◆ **WHAT TO PRODUCE**
With all pictures omitted, return verbatim the lines from the beginning of the records below through the line containing "to recreate the".

(Stored dataset items)
----
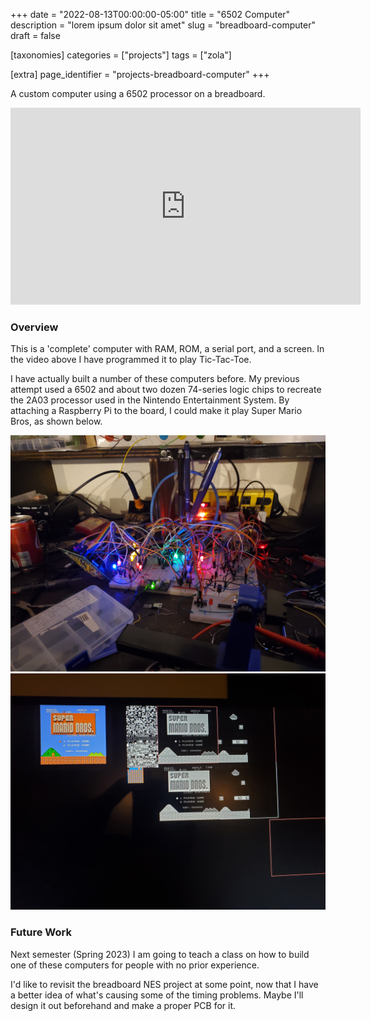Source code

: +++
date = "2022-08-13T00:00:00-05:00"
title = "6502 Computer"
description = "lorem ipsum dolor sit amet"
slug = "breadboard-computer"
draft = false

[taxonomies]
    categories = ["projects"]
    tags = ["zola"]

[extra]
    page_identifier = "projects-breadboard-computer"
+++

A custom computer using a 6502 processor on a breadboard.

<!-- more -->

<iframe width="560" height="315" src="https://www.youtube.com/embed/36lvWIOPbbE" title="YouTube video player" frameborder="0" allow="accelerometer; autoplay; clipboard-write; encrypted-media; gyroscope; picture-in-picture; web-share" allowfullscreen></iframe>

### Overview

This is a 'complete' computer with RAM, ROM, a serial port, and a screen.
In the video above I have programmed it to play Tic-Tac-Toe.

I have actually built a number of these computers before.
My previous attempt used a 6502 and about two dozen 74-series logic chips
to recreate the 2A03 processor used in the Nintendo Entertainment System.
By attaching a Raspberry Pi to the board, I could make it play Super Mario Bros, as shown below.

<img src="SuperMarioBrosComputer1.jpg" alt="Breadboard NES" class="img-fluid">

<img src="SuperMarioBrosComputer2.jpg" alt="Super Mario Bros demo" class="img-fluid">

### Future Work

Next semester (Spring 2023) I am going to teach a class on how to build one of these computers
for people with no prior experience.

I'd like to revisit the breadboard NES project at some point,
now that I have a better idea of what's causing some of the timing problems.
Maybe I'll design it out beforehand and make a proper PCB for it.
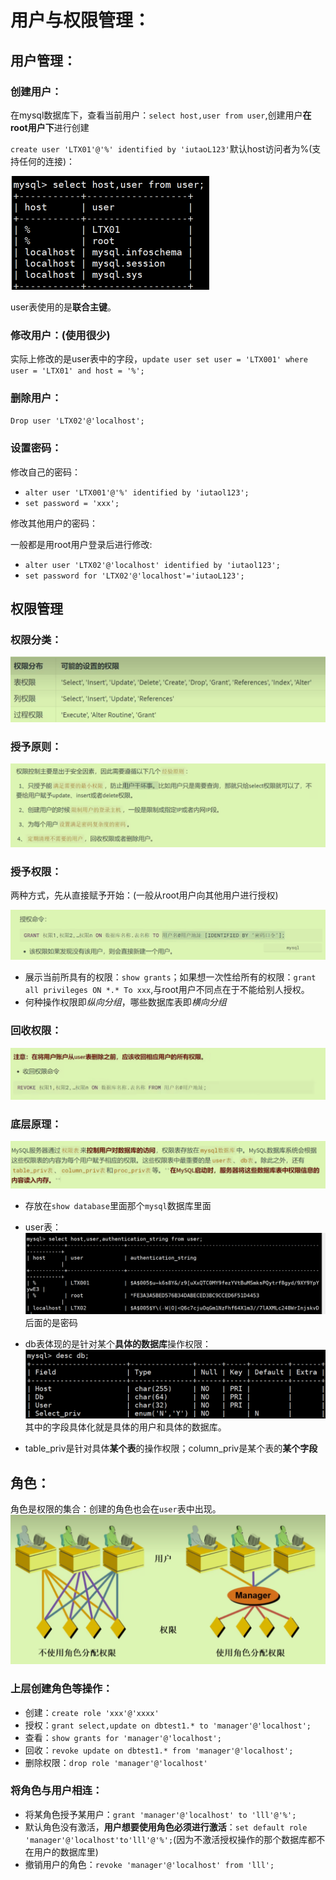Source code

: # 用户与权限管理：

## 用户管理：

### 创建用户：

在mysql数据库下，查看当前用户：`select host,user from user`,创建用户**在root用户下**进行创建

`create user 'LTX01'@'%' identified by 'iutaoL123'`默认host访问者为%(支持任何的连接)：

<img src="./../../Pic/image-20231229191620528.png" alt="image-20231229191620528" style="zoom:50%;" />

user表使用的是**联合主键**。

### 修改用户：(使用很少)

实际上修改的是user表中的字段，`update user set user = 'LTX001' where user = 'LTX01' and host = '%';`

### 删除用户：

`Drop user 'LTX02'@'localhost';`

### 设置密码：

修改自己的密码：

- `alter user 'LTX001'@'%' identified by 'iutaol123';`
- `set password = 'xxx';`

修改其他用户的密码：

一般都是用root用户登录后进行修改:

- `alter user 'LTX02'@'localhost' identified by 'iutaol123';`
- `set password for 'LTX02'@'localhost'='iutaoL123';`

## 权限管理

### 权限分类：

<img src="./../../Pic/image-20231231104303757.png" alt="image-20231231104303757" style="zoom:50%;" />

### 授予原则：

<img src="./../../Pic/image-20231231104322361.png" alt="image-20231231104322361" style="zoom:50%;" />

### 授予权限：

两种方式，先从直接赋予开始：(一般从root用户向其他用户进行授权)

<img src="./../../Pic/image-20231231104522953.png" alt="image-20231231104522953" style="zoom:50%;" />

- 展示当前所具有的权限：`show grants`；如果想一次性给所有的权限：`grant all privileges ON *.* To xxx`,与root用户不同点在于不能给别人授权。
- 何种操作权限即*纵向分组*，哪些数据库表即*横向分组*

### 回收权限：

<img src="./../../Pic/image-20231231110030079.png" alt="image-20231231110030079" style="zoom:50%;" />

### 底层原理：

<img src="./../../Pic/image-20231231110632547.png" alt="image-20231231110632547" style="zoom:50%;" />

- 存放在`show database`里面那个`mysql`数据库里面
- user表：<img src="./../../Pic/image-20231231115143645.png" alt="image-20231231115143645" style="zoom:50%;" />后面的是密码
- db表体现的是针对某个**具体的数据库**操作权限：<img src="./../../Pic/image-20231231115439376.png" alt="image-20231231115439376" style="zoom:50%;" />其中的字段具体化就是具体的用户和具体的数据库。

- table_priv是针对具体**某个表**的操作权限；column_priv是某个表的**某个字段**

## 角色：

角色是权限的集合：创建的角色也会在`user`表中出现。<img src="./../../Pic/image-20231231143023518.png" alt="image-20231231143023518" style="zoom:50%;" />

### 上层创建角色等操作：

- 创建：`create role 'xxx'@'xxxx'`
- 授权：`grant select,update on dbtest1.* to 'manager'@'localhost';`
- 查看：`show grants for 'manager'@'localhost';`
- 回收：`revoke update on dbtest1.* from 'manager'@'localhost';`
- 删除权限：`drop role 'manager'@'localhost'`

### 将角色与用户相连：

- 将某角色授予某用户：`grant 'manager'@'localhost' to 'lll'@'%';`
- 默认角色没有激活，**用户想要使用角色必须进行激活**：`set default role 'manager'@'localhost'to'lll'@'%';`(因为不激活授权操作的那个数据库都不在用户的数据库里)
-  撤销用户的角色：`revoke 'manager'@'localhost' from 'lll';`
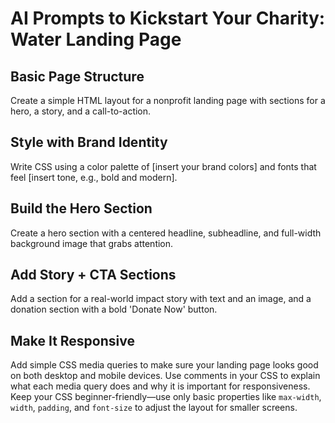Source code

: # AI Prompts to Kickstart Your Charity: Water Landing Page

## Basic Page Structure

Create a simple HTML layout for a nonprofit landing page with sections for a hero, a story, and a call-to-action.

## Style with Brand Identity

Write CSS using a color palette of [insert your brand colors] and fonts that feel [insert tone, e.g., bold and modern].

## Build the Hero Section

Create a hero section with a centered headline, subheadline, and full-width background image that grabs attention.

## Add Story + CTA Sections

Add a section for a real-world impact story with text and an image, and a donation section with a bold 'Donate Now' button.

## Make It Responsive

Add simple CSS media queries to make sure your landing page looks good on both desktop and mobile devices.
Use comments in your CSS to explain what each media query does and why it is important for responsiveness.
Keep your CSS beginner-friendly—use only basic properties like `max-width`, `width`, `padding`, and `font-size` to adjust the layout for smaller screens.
----
◆ **RESULT OF THIS TASK**
Source code

: +++
date = "2022-08-13T00:00:00-05:00"
title = "6502 Computer"
description = "lorem ipsum dolor sit amet"
slug = "breadboard-computer"
draft = false

[taxonomies]
    categories = ["projects"]
    tags = ["zola"]

[extra]
    page_identifier = "projects-breadboard-computer"
+++

A custom computer using a 6502 processor on a breadboard.

<!-- more -->

<iframe width="560" height="315" src="https://www.youtube.com/embed/36lvWIOPbbE" title="YouTube video player" frameborder="0" allow="accelerometer; autoplay; clipboard-write; encrypted-media; gyroscope; picture-in-picture; web-share" allowfullscreen></iframe>

### Overview

This is a 'complete' computer with RAM, ROM, a serial port, and a screen.
In the video above I have programmed it to play Tic-Tac-Toe.

I have actually built a number of these computers before.
My previous attempt used a 6502 and about two dozen 74-series logic chips
to recreate the 2A03 processor used in the Nintendo Entertainment System.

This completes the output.